5000円を握り締めて来日、公園で眠る夜も
「『男はつらいよ』という映画が昔から好きなのと、高度経済成長期の真っ只中の自由と希望に溢れた日本に憧れて1988年に日本へやって来ました。その当時はお金もなく、布団とお米、全財産だった現金5000円を握りしめ飛行機に乗り込みました。当時の中国は5000円あれば半年暮らせるのでとても大金でしたが、日本ではその金額では暮らせず、公園で生活をしたこともありました。ホテルのゴミ袋からパンの耳を拾って食べていましたよ。そんなギリギリの生活をして日本語学校に通いながら工事現場で働いて、なんとか学校を卒業。有名ホテルの料理店で皿洗いの仕事を始め、やっと念願だった料理人の一歩を踏み出しました。」
「そこからはひたすら料理研究や料理技術を学び、1995年赤坂に念願の自分のお店を出すことができました。最初はお客さんがこない日もあるほど暇でしたが、本場の中華料理・四川料理を提供し続けることで、少しづつ常連さんも増えました。その中には有名人の方も多くいて、番組の打ち上げなどにも利用してくださりました。あとは当時はブログ、今はSNSなどの口コミなど、いろいろな形でみなさんが応援してくださり、今では7店舗お店があります。」
どんなつらい状況でも、中国に帰ることなど考えず前に進むしかなかったと話す陳さん。数えきれない苦労をしても、その信念は揺らぐことなく、今の成功へとつながっています。そして今も四川料理のパイオニアとして最前線を走る「陳家私菜」です。
こだわり抜いた食材、香辛料、調理法
表は賑やかでも一歩入ると静かな街、渋谷
赤坂の一号店を皮切りに、赤坂二号店、五反田、新宿など7店舗を展開する陳家私菜。じつは渋谷はその中で最後の出店だったそうです。なぜ渋谷だったのか、他の地域を知るが故の渋谷の印象などを聞いてみました。

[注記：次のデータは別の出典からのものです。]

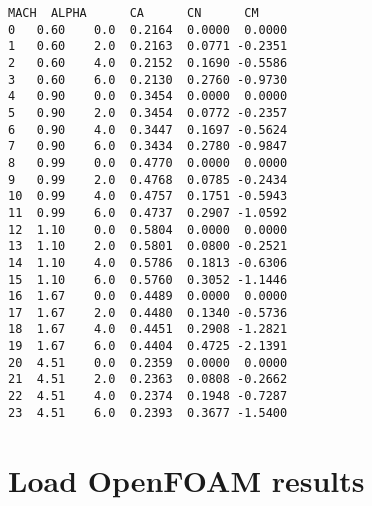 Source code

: \documentclass[11pt]{article}
\makeatletter
\newcommand{\boxspacing}{\kern\kvtcb@left@rule\kern\kvtcb@boxsep}
\newcommand{\prompt}[4]{
        {\ttfamily\llap{{\color{#2}[#3]:\hspace{3pt}#4}}\vspace{-\baselineskip}}
    }
\makeatother
\begin{document}
            \begin{tcolorbox}[breakable, size=fbox, boxrule=.5pt, pad at break*=1mm, opacityfill=0]
\prompt{Out}{outcolor}{200}{\boxspacing}
\begin{Verbatim}[commandchars=\\\{\}]
    MACH  ALPHA      CA      CN      CM
0   0.60    0.0  0.2164  0.0000  0.0000
1   0.60    2.0  0.2163  0.0771 -0.2351
2   0.60    4.0  0.2152  0.1690 -0.5586
3   0.60    6.0  0.2130  0.2760 -0.9730
4   0.90    0.0  0.3454  0.0000  0.0000
5   0.90    2.0  0.3454  0.0772 -0.2357
6   0.90    4.0  0.3447  0.1697 -0.5624
7   0.90    6.0  0.3434  0.2780 -0.9847
8   0.99    0.0  0.4770  0.0000  0.0000
9   0.99    2.0  0.4768  0.0785 -0.2434
10  0.99    4.0  0.4757  0.1751 -0.5943
11  0.99    6.0  0.4737  0.2907 -1.0592
12  1.10    0.0  0.5804  0.0000  0.0000
13  1.10    2.0  0.5801  0.0800 -0.2521
14  1.10    4.0  0.5786  0.1813 -0.6306
15  1.10    6.0  0.5760  0.3052 -1.1446
16  1.67    0.0  0.4489  0.0000  0.0000
17  1.67    2.0  0.4480  0.1340 -0.5736
18  1.67    4.0  0.4451  0.2908 -1.2821
19  1.67    6.0  0.4404  0.4725 -2.1391
20  4.51    0.0  0.2359  0.0000  0.0000
21  4.51    2.0  0.2363  0.0808 -0.2662
22  4.51    4.0  0.2374  0.1948 -0.7287
23  4.51    6.0  0.2393  0.3677 -1.5400
\end{Verbatim}
\end{tcolorbox}
        
    \hypertarget{load-openfoam-results}{%
\section{Load OpenFOAM results}\label{load-openfoam-results}}
\end{document}
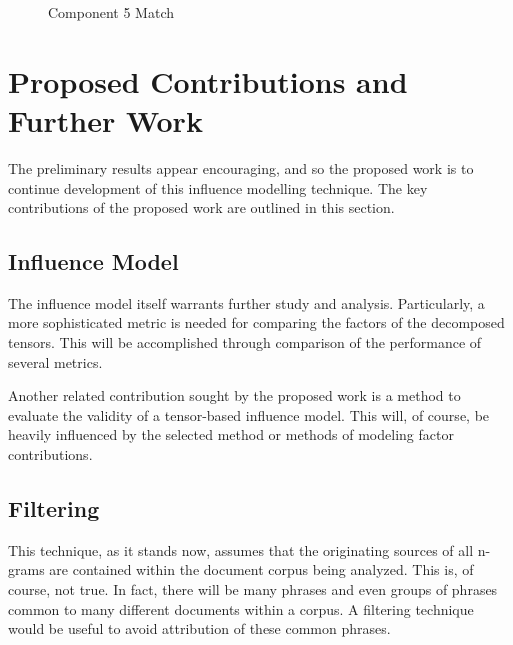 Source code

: \documentclass{article}
\begin{document}
\begin{figure}%
    \centering
    \qquad
    \caption{Component 5 Match}%
    \label{fig:com5}%
\end{figure}

\section{Proposed Contributions and Further Work}
The preliminary results appear encouraging, and so the proposed work
is to continue development of this influence modelling technique.  The
key contributions of the proposed work are outlined in this section.

\subsection{Influence Model}
The influence model itself warrants further study and analysis.
Particularly, a more sophisticated metric is needed for comparing the
factors of the decomposed tensors.  This will be accomplished through
comparison of the performance of several metrics.

Another related contribution sought by the proposed work is a method
to evaluate the validity of a tensor-based influence model.  This
will, of course, be heavily influenced by the selected method or
methods of modeling factor contributions.

\subsection{Filtering}
This technique, as it stands now, assumes that the originating sources
of all n-grams are contained within the document corpus being
analyzed. This is, of course, not true.  In fact, there will be many
phrases and even groups of phrases common to many different documents
within a corpus.  A filtering technique would be useful to avoid
attribution of these common phrases.
\end{document}
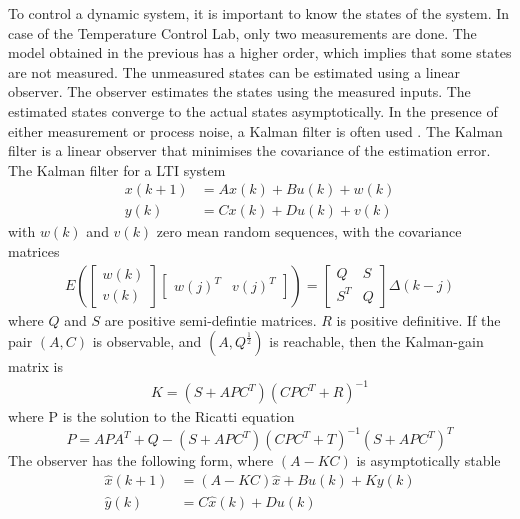 \label{sec:kalmanFilter}
To control a dynamic system, it is important to know the states of the system. In case of the Temperature Control Lab, only two measurements are done. The model obtained in the previous has a higher order, which implies that some states are not measured. The unmeasured states can be estimated using a linear observer. The observer estimates the states using the measured inputs. The estimated states converge to the actual states asymptotically.
In the presence of either measurement or process noise, a Kalman filter is often used \cite{kalmanFilter}. The Kalman filter is a linear observer that minimises the covariance of the estimation error. The Kalman filter for a LTI system \cite[p.~162]{FilteringIdentification}
\begin{align*}
    x(k+1) &= Ax(k) +Bu(k) + w(k)\\
    y(k) &= Cx(k) + Du(k) + v(k)
\end{align*}
with $w(k)$ and $v(k)$ zero mean random sequences, with the covariance matrices
\begin{align*}
    E(\begin{bmatrix} w(k) \\ v(k) \end{bmatrix} \begin{bmatrix} w(j)^T & v(j)^T \end{bmatrix}) = \begin{bmatrix} Q & S \\ S^T & Q \end{bmatrix} \Delta(k-j)
\end{align*}
where $Q$ and $S$ are positive semi-defintie matrices. $R$ is positive definitive. If the pair $(A,C)$ is observable, and $(A,Q^{\frac{1}{2}})$ is reachable, then the Kalman-gain matrix is 
\begin{align*}
    K = (S+APC^T)(CPC^T+R)^{-1}
\end{align*}
where P is the solution to the Ricatti equation
$$
    P = APA^T + Q - (S+APC^T)(CPC^T+T)^{-1}(S+APC^T)^T
$$
The observer has the following form, where $(A-KC)$ is asymptotically stable
\begin{align}
    \hat{x}(k+1) &= (A-KC)\hat{x} + Bu(k) + Ky(k) \label{eq:kalmanSU1}\\
    \hat{y}(k) &= C\hat{x}(k) + Du(k) \label{eq:kalmanSU2}
\end{align}
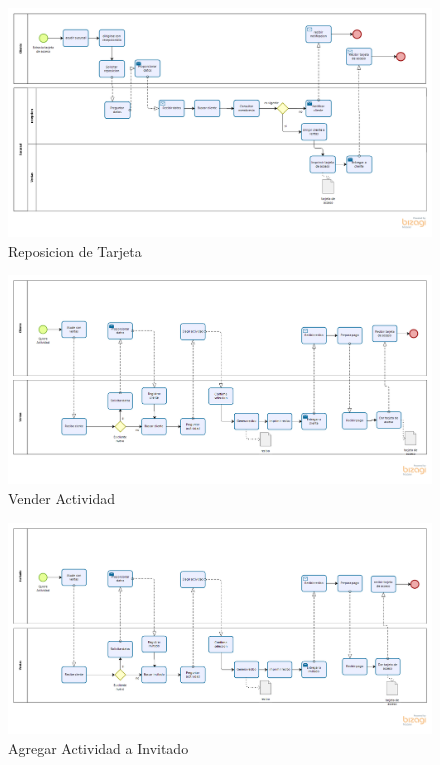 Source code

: \begin{figure}[htbp]
	\begin{center}
		\includegraphics[width=1.1\textwidth]{images/Procesos/ReponerTarjetaAcceso}
		\caption{Reposicion de Tarjeta}
	\end{center}
\end{figure}

\begin{figure}[htbp]
	\begin{center}
		\includegraphics[width=1.1\textwidth]{images/Procesos/VenderActividadCliente}
		\caption{Vender Actividad}
	\end{center}
\end{figure}

\begin{figure}[htbp]
	\begin{center}
		\includegraphics[width=1.1\textwidth]{images/Procesos/VenderActividadInvitado}
		\caption{Agregar Actividad a Invitado}
	\end{center}
\end{figure}


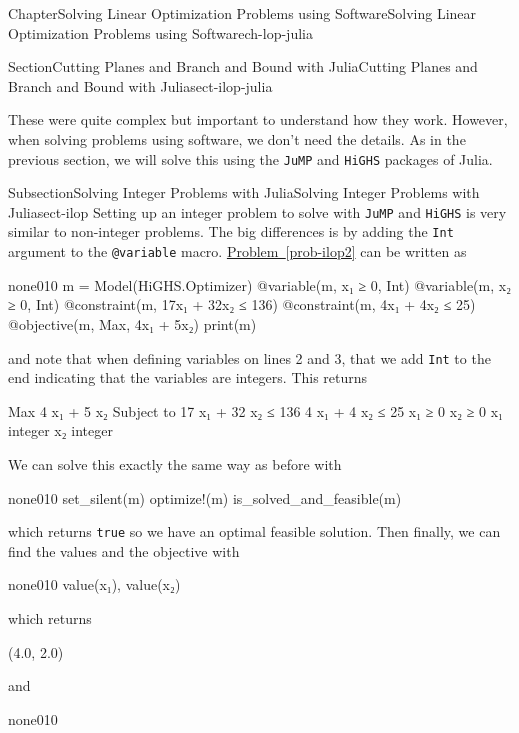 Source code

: \documentclass[oneside,10pt,]{book}
\newcommand{\xreffont}{\relax}
\newcommand{\mono}[1]{\texttt{#1}}
\numberwithin{equation}{section}
\begin{document}
\begin{chapterptx}{Chapter}{Solving Linear Optimization Problems using Software}{}{Solving Linear Optimization Problems using Software}{}{}{ch-lop-julia}
\begin{sectionptx}{Section}{Cutting Planes and Branch and Bound with Julia}{}{Cutting Planes and Branch and Bound with Julia}{}{}{sect-ilop-julia}
\begin{introduction}{}
\par
These were quite complex but important to understand how they work. However, when solving problems using software, we don't need the details. As in the previous section, we will solve this using the \mono{JuMP} and \mono{HiGHS} packages of Julia.%
\end{introduction}%
%
%
\typeout{************************************************}
\typeout{************************************************}
%
\begin{subsectionptx}{Subsection}{Solving Integer Problems with Julia}{}{Solving Integer Problems with Julia}{}{}{sect-ilop}
Setting up an integer problem to solve with \mono{JuMP} and \mono{HiGHS} is very similar to non-integer problems. The big differences is by adding the \mono{Int} argument to the \mono{@variable} macro. \hyperref[prob-ilop2]{Problem~{\xreffont\ref{prob-ilop2}}} can be written as%
\begin{programnumbered}{none}{0}{1}{0}
m = Model(HiGHS.Optimizer)
@variable(m, x₁ ≥ 0, Int)
@variable(m, x₂ ≥ 0, Int)
@constraint(m, 17x₁ + 32x₂ ≤ 136)
@constraint(m, 4x₁ + 4x₂ ≤ 25)
@objective(m, Max, 4x₁ + 5x₂)
print(m)
\end{programnumbered}
and note that when defining variables on lines 2 and 3, that we add \mono{Int} to the end indicating that the variables are integers. This returns%
\par
%
\begin{codedisplay}
Max 4 x₁ + 5 x₂
  Subject to
   17 x₁ + 32 x₂ ≤ 136
   4 x₁ + 4 x₂ ≤ 25
   x₁ ≥ 0
   x₂ ≥ 0
   x₁ integer
   x₂ integer
\end{codedisplay}
%
\par
We can solve this exactly the same way as before with%
\begin{program}{none}{0}{1}{0}
set_silent(m)
optimize!(m)
is_solved_and_feasible(m)
\end{program}
which returns \mono{true} so we have an optimal feasible solution.  Then finally, we can find the values and the objective with%
\begin{program}{none}{0}{1}{0}
value(x₁), value(x₂)
\end{program}
which returns%
\par
%
\begin{codedisplay}
(4.0, 2.0)
\end{codedisplay}
%
\par
and%
\begin{program}{none}{0}{1}{0}

\end{program}
\end{subsectionptx}
\end{sectionptx}
\end{chapterptx}
\end{document}
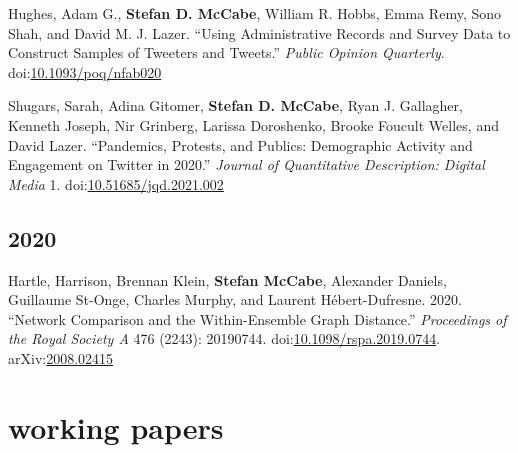 \documentclass[11pt, letter]{article}
\begin{document}
\begin{hangparas}{.25in}{1}
Hughes, Adam G.,\textsuperscript{\textdagger} \textbf{Stefan D. McCabe},\textsuperscript{\textdagger} William R. Hobbs, Emma Remy, Sono Shah, and David M. J. Lazer.  ``Using Administrative Records and Survey Data to Construct Samples of Tweeters and Tweets.'' \textit{Public Opinion Quarterly}. doi:\href{https://doi.org/10.1093/poq/nfab020}{10.1093/poq/nfab020} \vspace{2mm}

Shugars, Sarah, Adina Gitomer, \textbf{Stefan D. McCabe}, Ryan J. Gallagher, Kenneth Joseph, Nir Grinberg, Larissa Doroshenko, Brooke Foucult Welles, and David Lazer. ``Pandemics, Protests, and Publics: Demographic Activity and Engagement on Twitter in 2020.'' \textit{Journal of Quantitative Description: Digital Media} 1. doi:\href{https://doi.org/10.51685/jqd.2021.002}{10.51685/jqd.2021.002}

\end{hangparas}
\subsection{2020}

\begin{hangparas}{.25in}{1}
Hartle, Harrison, Brennan Klein, \textbf{Stefan McCabe}, Alexander Daniels, Guillaume St-Onge, Charles Murphy, and Laurent Hébert-Dufresne. 2020. ``Network Comparison and the Within-Ensemble Graph Distance.'' \textit{Proceedings of the Royal Society A} 476 (2243): 20190744. doi:\href{https://doi.org/10.1098/rspa.2019.0744}{10.1098/rspa.2019.0744}. arXiv:\href{https://arxiv.org/abs/2008.02415}{2008.02415}
\vspace{2mm}

\end{hangparas}
\section{working papers}
\end{document}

「ここは元々中華料理屋が入っていたそうで、そのお店が閉店するときに居抜きで入りませんか?という話が来ました。渋谷の街に居る人達は流行に敏感で面白いものが好きなようなので、うちの中華も楽しんでもらえています。若い人が多いのかな?と思ったけれど、老若男女、国籍問わずいろいろな人がきます。」
「表は賑やかだけど、一歩入ると静かな街で、散歩するのも好きです。小さくても個性的なブランドのお店もあって、買い物してみたりね。私は渋谷が好きですよ。」
渋谷でも、もちろん人気店になった陳家私菜ですが、陳さんもこの渋谷が最後のお店かもと話しています。陳さん自らすべてのお店を回って味をチェックしており、今の店舗数が味をキープできる限界なんだとか。もちろんフランチャイズの話もすべて断っているそうです。
7店舗のオーナーとして今も忙しく店舗や仕入先、中国を回る陳さん。どんなに多忙でも、お客さんへの感謝の気持ちを忘れず常に前に進むその姿勢は、目まぐるしく進んでいく渋谷の街の中でも、行き先を見失うことはないのでしょう。そんな大切なことを教えてくれる「陳家私菜」陳さんのお話でした。